Today I sit at home and "get my act together", I am a sucker for those "wake up calls" especially if I take you seriously. I only take 1 teacher seriously but that's good enough. I hope I'm not home just because I'm lazy (and broke) or I think I have no more clothes to appear before everyone else. I foresee myself shredding the ends of a boring pair of stonewash shorts I've yet to wear. I do have to go and get new pairs of socks but then I couldn't think of a specific place to get socks.. I mean if you wanted Pens and Paper you go to Popular/ Borders for the pretty non-functional ones, Cookies you go to Famous Amos but socks ? Haha bata..
Today is slightly frustrating. I just want to be in a state of nothingness , that's a nicer way of saying stoning , just rot do my homework eat read a little read the papers read Lolita (im not done yet) read what's happening in China watch telly have a good nap and do some more homework just alone time just get away and have some good ol' Fuzzy time k so maybe it's selfish but I just really want to listen to music and not have to talk.. talking requires thinking. I've learnt this from the many times my mouth caused some trouble because of me being so tactless..maybe that's why texting was invented so you could actually have buffer time before you reply.

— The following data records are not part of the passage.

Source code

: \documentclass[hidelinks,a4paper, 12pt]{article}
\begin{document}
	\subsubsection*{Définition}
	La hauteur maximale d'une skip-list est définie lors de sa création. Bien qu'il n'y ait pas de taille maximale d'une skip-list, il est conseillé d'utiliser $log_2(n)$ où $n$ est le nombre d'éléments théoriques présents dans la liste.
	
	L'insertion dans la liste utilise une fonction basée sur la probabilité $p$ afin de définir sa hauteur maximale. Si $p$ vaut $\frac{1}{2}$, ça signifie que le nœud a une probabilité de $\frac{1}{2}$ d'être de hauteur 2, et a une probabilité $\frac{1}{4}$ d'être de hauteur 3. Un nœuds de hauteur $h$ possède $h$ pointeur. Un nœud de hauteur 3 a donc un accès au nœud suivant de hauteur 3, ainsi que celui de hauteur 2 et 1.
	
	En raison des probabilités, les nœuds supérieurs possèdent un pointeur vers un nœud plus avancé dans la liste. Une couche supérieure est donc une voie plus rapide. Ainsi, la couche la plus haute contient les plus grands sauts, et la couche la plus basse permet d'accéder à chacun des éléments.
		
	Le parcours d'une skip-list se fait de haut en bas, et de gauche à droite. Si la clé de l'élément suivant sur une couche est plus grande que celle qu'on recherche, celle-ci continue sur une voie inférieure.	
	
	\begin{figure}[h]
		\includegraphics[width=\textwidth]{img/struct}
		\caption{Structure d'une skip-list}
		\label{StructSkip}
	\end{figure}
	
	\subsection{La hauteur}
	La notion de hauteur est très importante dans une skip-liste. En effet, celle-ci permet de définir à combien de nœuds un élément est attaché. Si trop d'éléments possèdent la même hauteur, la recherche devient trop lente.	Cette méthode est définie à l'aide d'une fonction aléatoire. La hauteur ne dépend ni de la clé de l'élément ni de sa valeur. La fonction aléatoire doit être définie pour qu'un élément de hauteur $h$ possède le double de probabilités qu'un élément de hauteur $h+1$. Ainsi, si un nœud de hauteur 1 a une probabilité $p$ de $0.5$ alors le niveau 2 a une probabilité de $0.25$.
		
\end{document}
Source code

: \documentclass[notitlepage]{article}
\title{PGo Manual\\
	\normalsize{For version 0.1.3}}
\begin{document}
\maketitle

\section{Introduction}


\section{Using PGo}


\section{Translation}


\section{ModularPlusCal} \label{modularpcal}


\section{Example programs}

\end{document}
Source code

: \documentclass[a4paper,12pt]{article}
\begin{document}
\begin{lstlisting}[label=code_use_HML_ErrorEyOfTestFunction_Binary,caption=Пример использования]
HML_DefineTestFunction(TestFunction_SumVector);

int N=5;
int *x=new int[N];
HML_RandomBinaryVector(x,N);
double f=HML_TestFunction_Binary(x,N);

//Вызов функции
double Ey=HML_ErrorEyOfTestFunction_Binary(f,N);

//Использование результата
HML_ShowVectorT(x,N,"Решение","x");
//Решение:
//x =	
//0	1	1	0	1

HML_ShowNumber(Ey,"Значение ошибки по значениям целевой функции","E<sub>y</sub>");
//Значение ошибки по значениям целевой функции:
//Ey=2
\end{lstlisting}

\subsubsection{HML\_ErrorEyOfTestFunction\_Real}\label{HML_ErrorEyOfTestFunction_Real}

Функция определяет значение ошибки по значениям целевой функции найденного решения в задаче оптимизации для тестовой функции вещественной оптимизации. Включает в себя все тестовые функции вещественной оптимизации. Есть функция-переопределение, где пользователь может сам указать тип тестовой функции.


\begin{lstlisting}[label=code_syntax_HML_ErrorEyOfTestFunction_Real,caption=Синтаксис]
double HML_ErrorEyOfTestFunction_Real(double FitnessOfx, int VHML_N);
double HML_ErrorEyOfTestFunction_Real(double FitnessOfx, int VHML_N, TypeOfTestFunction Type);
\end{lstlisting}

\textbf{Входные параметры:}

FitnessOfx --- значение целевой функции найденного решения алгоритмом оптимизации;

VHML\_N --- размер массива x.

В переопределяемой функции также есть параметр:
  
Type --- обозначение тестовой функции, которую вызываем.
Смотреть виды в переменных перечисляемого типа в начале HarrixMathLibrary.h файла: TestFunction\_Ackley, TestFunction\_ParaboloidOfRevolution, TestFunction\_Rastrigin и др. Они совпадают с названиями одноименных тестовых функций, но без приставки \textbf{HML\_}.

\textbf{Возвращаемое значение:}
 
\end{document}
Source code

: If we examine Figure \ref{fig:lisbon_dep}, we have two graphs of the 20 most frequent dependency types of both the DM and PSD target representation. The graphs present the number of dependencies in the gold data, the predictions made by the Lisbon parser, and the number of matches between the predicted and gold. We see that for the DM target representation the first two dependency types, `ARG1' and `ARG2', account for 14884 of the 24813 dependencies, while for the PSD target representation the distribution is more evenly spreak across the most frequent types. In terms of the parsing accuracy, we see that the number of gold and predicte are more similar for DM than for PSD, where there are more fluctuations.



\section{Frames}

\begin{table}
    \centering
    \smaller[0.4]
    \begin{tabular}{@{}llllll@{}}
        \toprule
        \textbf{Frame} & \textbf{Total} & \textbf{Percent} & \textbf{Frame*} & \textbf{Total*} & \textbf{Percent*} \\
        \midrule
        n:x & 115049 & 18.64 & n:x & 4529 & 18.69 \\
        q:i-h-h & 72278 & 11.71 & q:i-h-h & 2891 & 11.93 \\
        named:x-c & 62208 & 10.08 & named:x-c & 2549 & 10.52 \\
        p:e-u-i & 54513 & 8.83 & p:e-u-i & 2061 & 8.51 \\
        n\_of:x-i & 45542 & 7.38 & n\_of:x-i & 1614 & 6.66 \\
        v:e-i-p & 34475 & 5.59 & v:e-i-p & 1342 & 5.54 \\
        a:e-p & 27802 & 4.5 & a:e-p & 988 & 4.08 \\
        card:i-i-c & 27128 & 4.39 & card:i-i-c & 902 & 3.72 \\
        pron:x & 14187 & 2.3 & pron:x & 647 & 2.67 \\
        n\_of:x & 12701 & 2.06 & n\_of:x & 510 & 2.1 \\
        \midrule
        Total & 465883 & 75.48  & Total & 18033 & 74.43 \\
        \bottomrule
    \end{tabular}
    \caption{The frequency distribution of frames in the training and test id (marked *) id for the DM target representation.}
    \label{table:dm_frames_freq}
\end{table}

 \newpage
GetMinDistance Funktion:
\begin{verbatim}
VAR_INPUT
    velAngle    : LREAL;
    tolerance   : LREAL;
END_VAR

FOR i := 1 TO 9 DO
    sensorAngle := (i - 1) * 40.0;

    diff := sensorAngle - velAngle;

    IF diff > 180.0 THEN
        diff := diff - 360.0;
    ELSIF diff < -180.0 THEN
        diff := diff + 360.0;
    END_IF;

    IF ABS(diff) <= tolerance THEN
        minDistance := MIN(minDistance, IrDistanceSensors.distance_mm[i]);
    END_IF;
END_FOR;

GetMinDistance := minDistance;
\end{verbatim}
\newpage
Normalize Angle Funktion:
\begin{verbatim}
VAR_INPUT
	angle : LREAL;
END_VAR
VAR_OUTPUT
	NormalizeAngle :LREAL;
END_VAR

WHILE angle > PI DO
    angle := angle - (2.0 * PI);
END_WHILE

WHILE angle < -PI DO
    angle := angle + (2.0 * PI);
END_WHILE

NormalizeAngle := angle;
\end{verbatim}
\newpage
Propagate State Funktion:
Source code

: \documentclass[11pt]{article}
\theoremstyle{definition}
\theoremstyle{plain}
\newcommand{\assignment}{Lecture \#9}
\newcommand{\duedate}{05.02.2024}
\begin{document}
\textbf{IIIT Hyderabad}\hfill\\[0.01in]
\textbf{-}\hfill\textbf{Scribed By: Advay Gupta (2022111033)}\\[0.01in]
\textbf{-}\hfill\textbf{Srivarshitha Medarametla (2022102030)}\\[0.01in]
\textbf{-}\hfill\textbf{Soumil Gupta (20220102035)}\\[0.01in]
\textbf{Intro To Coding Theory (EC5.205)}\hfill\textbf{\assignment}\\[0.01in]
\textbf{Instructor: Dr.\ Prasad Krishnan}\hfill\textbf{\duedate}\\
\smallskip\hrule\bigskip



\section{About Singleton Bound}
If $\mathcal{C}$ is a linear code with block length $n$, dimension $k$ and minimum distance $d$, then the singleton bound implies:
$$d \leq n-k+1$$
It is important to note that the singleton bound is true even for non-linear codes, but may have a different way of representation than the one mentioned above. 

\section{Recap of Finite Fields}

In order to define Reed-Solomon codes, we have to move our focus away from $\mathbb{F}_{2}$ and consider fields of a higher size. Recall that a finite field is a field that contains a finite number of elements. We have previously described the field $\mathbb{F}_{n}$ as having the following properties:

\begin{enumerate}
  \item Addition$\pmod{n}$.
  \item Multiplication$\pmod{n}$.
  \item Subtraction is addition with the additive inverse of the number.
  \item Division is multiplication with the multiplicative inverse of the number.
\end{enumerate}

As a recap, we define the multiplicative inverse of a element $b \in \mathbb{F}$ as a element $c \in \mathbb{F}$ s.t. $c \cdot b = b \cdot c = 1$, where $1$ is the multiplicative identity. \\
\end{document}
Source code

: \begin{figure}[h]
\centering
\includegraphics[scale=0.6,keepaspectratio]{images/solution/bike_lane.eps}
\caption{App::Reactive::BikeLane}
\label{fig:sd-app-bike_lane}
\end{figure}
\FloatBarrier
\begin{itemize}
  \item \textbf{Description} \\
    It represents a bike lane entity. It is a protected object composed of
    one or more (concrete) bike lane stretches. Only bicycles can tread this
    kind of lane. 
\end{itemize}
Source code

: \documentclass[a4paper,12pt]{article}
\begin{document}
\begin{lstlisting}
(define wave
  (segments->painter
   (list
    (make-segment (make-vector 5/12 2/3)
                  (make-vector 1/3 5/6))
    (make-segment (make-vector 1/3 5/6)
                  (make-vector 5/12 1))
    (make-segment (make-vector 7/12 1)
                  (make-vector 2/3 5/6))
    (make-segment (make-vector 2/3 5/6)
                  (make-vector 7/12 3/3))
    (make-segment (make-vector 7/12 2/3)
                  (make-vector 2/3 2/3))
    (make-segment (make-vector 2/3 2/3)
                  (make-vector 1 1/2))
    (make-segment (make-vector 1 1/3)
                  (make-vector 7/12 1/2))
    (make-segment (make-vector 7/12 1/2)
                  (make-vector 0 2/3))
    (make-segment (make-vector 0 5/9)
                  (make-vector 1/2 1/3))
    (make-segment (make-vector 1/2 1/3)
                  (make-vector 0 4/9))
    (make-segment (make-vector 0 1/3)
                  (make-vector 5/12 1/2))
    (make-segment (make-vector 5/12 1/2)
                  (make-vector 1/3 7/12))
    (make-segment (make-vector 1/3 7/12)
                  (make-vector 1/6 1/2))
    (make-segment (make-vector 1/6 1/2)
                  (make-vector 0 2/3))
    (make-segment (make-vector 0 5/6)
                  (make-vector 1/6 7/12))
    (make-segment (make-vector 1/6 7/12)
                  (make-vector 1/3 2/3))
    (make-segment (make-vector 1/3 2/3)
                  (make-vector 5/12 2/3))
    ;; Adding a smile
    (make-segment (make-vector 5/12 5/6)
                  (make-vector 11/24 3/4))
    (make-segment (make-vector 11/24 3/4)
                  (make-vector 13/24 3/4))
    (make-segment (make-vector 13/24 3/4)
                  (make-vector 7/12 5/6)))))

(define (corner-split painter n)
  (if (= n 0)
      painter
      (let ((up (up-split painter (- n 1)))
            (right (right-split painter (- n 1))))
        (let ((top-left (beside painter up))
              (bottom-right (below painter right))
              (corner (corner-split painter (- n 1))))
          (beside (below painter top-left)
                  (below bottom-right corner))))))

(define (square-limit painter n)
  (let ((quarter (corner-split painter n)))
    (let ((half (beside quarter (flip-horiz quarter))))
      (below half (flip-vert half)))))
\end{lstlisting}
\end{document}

Is it scientifically proven that there is a male-equivalent of PMS? I think boys are far more emotional ,and bitchier than girls. And without reason. That's what PMS is right? It's a good excuse for you to exercise anger and sorrow. I wish to express mine in the form of physical torment, which is not very healthy but I have given up many outlets for a healthier life and books and writing I wish to assosciate with happy happy times. So I either cry like a stupid bitch or scratch something or someone. But sometimes I do both when it's not that time of the month but it comes in handy as a good excuse. But I've steered offcourse with this and beg to differ that boys are far more emotional, and bitchier.